Data supplied |
☆ ☆ ☆

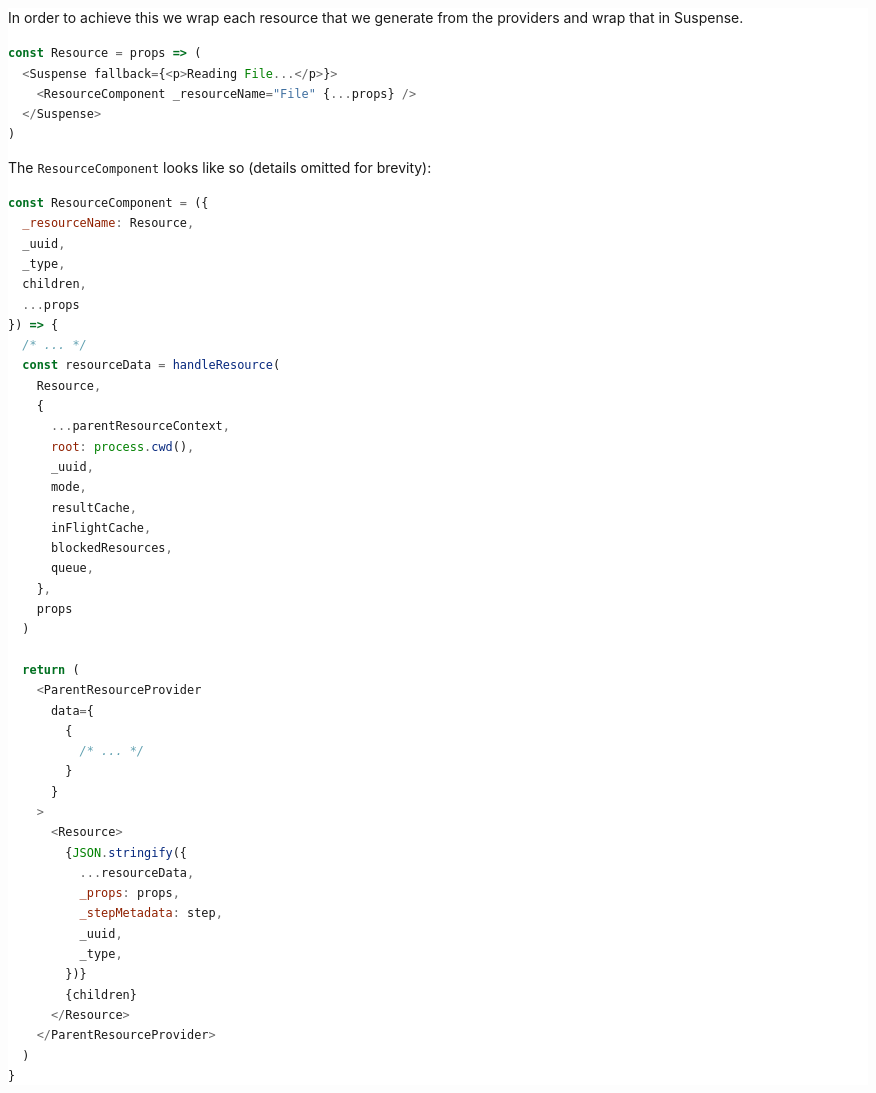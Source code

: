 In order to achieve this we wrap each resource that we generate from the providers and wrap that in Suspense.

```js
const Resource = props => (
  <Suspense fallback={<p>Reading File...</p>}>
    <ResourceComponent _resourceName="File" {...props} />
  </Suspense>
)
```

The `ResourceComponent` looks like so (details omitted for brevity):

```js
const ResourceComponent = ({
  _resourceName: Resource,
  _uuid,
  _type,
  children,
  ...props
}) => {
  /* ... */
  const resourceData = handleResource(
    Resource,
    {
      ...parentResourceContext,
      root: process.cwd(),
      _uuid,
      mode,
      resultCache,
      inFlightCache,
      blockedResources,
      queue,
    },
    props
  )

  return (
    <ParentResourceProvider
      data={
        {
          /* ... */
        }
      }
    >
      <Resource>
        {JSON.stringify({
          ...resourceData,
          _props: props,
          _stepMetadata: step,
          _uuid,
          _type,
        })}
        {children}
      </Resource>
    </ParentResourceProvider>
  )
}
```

☆ ☆ ☆

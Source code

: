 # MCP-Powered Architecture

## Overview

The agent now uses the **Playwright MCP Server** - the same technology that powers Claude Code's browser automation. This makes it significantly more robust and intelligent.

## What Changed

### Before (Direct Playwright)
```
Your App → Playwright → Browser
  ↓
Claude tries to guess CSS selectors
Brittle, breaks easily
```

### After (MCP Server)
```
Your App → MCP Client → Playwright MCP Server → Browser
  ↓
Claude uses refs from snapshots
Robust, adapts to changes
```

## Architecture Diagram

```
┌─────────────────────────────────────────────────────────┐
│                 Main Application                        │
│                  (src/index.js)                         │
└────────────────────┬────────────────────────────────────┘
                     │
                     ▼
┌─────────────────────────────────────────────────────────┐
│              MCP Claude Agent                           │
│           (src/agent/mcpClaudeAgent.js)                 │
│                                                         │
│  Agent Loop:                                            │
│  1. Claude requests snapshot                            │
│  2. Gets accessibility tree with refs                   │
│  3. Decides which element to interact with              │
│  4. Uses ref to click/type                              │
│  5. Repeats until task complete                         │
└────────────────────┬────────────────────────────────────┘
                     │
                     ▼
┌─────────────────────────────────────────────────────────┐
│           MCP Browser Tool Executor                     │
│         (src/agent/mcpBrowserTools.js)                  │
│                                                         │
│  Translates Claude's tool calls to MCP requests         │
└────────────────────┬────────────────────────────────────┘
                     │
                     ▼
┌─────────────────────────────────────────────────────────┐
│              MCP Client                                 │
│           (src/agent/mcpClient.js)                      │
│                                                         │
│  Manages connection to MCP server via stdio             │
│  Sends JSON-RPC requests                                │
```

☆ ☆ ☆

Among the lines of the records, copy out each one that contains the word "Suspense".

: In order to achieve this we wrap each resource that we generate from the providers and wrap that in Suspense.
  <Suspense fallback={<p>Reading File...</p>}>
  </Suspense>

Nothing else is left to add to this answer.